Which lines below contain the word "alembic"? Copy each of them.
RECORDED DATA section start
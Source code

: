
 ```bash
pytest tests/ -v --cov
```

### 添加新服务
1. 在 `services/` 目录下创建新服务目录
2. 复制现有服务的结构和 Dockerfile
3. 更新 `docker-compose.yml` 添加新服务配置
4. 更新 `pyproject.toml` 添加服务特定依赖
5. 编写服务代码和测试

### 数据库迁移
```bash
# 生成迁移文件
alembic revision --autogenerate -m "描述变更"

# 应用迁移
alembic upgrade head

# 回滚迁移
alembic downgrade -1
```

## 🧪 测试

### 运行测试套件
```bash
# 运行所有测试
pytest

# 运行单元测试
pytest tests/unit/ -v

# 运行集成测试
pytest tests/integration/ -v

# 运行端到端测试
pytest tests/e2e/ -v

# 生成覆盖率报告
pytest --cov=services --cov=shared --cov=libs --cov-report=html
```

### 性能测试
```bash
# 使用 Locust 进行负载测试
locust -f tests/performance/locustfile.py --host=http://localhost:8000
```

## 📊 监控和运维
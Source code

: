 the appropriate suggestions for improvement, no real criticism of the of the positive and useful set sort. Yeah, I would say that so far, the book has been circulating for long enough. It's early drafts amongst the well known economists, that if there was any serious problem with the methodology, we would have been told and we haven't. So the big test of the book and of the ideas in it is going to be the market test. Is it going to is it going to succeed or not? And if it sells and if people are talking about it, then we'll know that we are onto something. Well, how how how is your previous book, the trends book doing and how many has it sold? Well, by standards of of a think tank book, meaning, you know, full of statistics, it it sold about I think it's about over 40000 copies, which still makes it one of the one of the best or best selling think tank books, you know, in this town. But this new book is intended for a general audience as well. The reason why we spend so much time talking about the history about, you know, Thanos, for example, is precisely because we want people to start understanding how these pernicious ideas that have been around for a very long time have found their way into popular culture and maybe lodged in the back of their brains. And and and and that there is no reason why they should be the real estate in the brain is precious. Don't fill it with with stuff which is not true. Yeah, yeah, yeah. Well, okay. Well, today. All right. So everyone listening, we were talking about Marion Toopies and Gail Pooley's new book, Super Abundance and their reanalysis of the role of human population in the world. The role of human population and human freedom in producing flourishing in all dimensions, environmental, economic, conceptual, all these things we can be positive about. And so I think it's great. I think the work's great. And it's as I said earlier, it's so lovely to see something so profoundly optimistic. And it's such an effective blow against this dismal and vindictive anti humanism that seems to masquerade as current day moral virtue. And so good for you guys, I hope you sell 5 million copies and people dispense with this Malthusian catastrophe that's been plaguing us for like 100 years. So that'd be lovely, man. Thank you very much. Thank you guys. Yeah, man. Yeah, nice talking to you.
RECORDED DATA section end
### ANSWER TO THIS PROBLEM
alembic revision --autogenerate -m "描述变更"
alembic upgrade head
alembic downgrade -1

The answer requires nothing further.